The reluctant stepdaughter was a willing participant in the conversation, but it was not one she sought out.  I ambushed her a bit by driving and inviting her to sit in the passenger seat rather than her mother.  What did she want from the conversation?  There was likely a big part of her that wanted out of it.  But she was also willing – and I think even eager to figure out some of the stuff that had been bothering not just me but her.  And the metaphor that we created (or I imposed) was one that allowed us to have a language to talk about what had happened and to work towards acknowledging some of the anxieties that we each felt as she took this big step forward.  The astronomical metaphor that arose as a means of articulating the elements of her current situation – while it relied in large part on information that I provided – was fleshed out by both of our conscious minds, but Brown, Bion, Klein, and the Barangers, would further posit that our unconscious minds were hard at work – on the problem – and with each other.  I think Brown would add that this was also an expression of a shared though not articulated fantasy of what the conversation could produce.

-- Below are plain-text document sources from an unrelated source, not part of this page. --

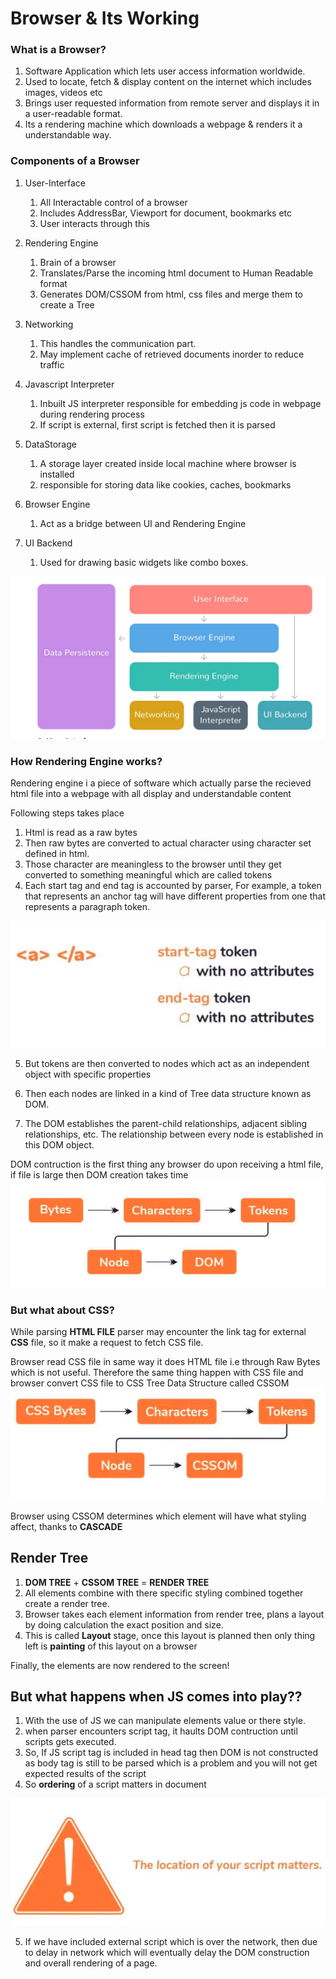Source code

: # Browser & Its Working

### What is a Browser?

1. Software Application which lets user access information worldwide.
2. Used to locate, fetch & display content on the internet which includes images, videos etc
3. Brings user requested information from remote server and displays it in a user-readable
   format.
4. Its a rendering machine which downloads a webpage & renders it a understandable way.

### Components of a Browser

1. User-Interface

   1. All Interactable control of a browser
   2. Includes AddressBar, Viewport for document, bookmarks etc
   3. User interacts through this

2. Rendering Engine

   1. Brain of a browser
   2. Translates/Parse the incoming html document to Human Readable format
   3. Generates DOM/CSSOM from html, css files and merge them to create a Tree

3. Networking

   1. This handles the communication part.
   2. May implement cache of retrieved documents inorder to reduce traffic

4. Javascript Interpreter

   1. Inbuilt JS interpreter responsible for embedding js code in webpage during rendering process
   2. If script is external, first script is fetched then it is parsed

5. DataStorage

   1. A storage layer created inside local machine where browser is installed
   2. responsible for storing data like cookies, caches, bookmarks

6. Browser Engine

   1. Act as a bridge between UI and Rendering Engine

7. UI Backend
   1. Used for drawing basic widgets like combo boxes.

![Browser Components Architecture](./browserComponentArchitecture.png "Browser Components Architecture")

### How Rendering Engine works?

Rendering engine i a piece of software which actually parse the recieved
html file into a webpage with all display and understandable content

Following steps takes place

1. Html is read as a raw bytes
2. Then raw bytes are converted to actual character using character set defined in html.
3. Those character are meaningless to the browser until they get converted to something meaningful which are called tokens
4. Each start tag and end tag is accounted by parser, For example, a token that represents an anchor tag will have different properties from one that represents a paragraph token.

![Token](./token.png "Parsed Token")

5. But tokens are then converted to nodes which act as an independent object with specific properties

6. Then each nodes are linked in a kind of Tree data structure known as DOM.
7. The DOM establishes the parent-child relationships, adjacent sibling relationships, etc. The relationship between every node is established in this DOM object.

DOM contruction is the first thing any browser do upon receiving a html file, if file is large
then DOM creation takes time
![DOM](./dom.png "Bytes to DOM journey")

### But what about CSS?

While parsing **HTML FILE** parser may encounter the link tag for external **CSS** file, so it make a request to fetch CSS file.

Browser read CSS file in same way it does HTML file i.e through Raw Bytes which is not useful.
Therefore the same thing happen with CSS file and browser convert CSS file to CSS Tree Data Structure called CSSOM
![CSSOM](./CSSOM.png "CSS Bytes to CSSOM journey")

Browser using CSSOM determines which element will have what styling affect, thanks to **CASCADE**

## Render Tree

1. **DOM TREE** + **CSSOM TREE** = **RENDER TREE**
2. All elements combine with there specific styling combined together create a render tree.
3. Browser takes each element information from render tree, plans a layout by doing calculation the exact position and size.
4. This is called **Layout** stage, once this layout is planned then only thing left is **painting** of this layout on a browser

Finally, the elements are now rendered to the screen!

## But what happens when JS comes into play??

1. With the use of JS we can manipulate elements value or there style.
2. when parser encounters script tag, it haults DOM contruction until scripts gets executed.
3. So, If JS script tag is included in head tag then DOM is not constructed as body tag is still to be parsed which is a problem and you will not get expected results of the script
4. So **ordering** of a script matters in document

![Ordering Process](./ordering.png "JS Ordering Matters")

5. If we have included external script which is over the network, then due to delay in network which will eventually delay the DOM construction and overall rendering of a page.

To return to the metaphor for a moment, this conversation is one that takes place in the context of a myriad of relationships – and while there is an expression of wishes between us, I think the wishes between the reluctant stepdaughter and her mother, her father, and all of the people that we were talking about as planets in her personal solar system would come into play.  Similarly, my relationship with her mother, but also with my own solar system would have at least a residual influence, if only through the ways in which they had been internalized in my unconscious processing at the moment.

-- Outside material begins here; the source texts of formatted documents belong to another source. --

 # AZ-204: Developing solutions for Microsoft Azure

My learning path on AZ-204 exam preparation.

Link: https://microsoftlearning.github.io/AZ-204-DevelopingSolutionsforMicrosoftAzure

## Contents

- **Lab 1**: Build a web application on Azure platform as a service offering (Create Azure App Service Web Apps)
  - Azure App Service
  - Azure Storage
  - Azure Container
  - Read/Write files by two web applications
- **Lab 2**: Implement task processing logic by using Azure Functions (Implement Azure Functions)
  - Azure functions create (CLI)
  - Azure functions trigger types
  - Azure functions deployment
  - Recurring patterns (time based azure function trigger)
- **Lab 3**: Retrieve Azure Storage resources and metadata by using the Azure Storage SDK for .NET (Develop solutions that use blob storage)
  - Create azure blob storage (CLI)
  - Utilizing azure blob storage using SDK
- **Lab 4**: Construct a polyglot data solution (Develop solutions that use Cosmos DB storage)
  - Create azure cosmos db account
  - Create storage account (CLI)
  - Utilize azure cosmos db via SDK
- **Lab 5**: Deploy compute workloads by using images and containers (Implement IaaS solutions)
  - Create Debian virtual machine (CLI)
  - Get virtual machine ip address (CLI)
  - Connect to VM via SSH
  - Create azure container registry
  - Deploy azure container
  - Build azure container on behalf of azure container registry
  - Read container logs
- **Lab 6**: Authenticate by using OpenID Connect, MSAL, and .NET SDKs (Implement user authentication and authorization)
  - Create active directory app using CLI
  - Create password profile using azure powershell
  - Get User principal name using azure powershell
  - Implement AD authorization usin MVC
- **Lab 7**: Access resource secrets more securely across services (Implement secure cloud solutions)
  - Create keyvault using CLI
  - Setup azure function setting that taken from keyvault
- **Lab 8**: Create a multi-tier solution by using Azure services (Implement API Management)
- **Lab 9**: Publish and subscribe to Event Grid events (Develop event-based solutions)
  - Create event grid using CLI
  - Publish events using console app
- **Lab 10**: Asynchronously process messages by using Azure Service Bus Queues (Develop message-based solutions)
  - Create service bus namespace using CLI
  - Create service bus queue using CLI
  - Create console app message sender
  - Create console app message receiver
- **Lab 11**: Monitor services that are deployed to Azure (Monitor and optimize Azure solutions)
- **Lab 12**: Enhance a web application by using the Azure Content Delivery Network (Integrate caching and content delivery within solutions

Brown proposes that Bion posits a special kind of relationship between people involved in an intimate relationship.  In this relationship, one person entrusts powerful feelings to the other – in the hopes that the other can “contain” them.  This containment idea is one that has been expanded to describe the entire process of treatment or analysis, but also the process of parenting.  The idea is that a child entrusts a feeling that is too powerful to contain to another, one who is able to hold on to it, and to metabolize it, and then to be able to return it in a form that is more manageable – perhaps as something that can be, for instance, articulated in language.

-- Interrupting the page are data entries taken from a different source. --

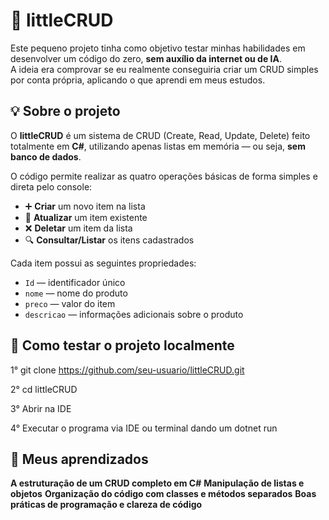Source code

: # 🧩 littleCRUD

Este pequeno projeto tinha como objetivo testar minhas habilidades em desenvolver um código do zero, **sem auxílio da internet ou de IA**.  
A ideia era comprovar se eu realmente conseguiria criar um CRUD simples por conta própria, aplicando o que aprendi em meus estudos.

## 💡 Sobre o projeto

O **littleCRUD** é um sistema de CRUD (Create, Read, Update, Delete) feito totalmente em **C#**, utilizando apenas listas em memória — ou seja, **sem banco de dados**.

O código permite realizar as quatro operações básicas de forma simples e direta pelo console:

- ➕ **Criar** um novo item na lista  
- 📝 **Atualizar** um item existente  
- ❌ **Deletar** um item da lista  
- 🔍 **Consultar/Listar** os itens cadastrados  

Cada item possui as seguintes propriedades:
- `Id` — identificador único  
- `nome` — nome do produto  
- `preco` — valor do item  
- `descricao` — informações adicionais sobre o produto  

## 🚀 Como testar o projeto localmente

1°
git clone https://github.com/seu-usuario/littleCRUD.git

2°
cd littleCRUD

3°
Abrir na IDE

4°
Executar o programa via IDE ou terminal dando um dotnet run

## 🧠 Meus aprendizados

**A estruturação de um CRUD completo em C#**
**Manipulação de listas e objetos**
**Organização do código com classes e métodos separados**
**Boas práticas de programação e clareza de código**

In the interaction with my stepdaughter, I think this was somewhat reversed.  I had powerful feelings that I wanted to express but was afraid to – I was angry with her, I was scared for her well-being, and I wanted to let her know that I would miss her.  But I was also afraid that expressing some of those feelings would destroy our ability to relate, at least in the moment.  The metaphor created a means for me to organize my thoughts and to communicate some of those feelings – and Brown/Bion would say, to introject – to deposit them inside her – for her to contain them and to metabolize them.  Her email was polite – she, I think, appreciated the effort on my part.  She also felt that I had missed the mark.  The model described something important, maybe about the way that I relate to people, but it was not relevant to the way that she relates to people.  She experiences relationships as much more chaotic and exerting less influence, at least on her, than the model, with all its gravity would suggest. That said, as we were leaving the dorm that night, she called out a very lovely “love you”, to which I was able to respond, “love you, too.”  Conscious or unconscious, intersubjective or just as a result of two bull headed people engaging with each other over time, we have created a connection, one that, I hope, in the constellation of other connections, exerts some pull as she heads off in new directions.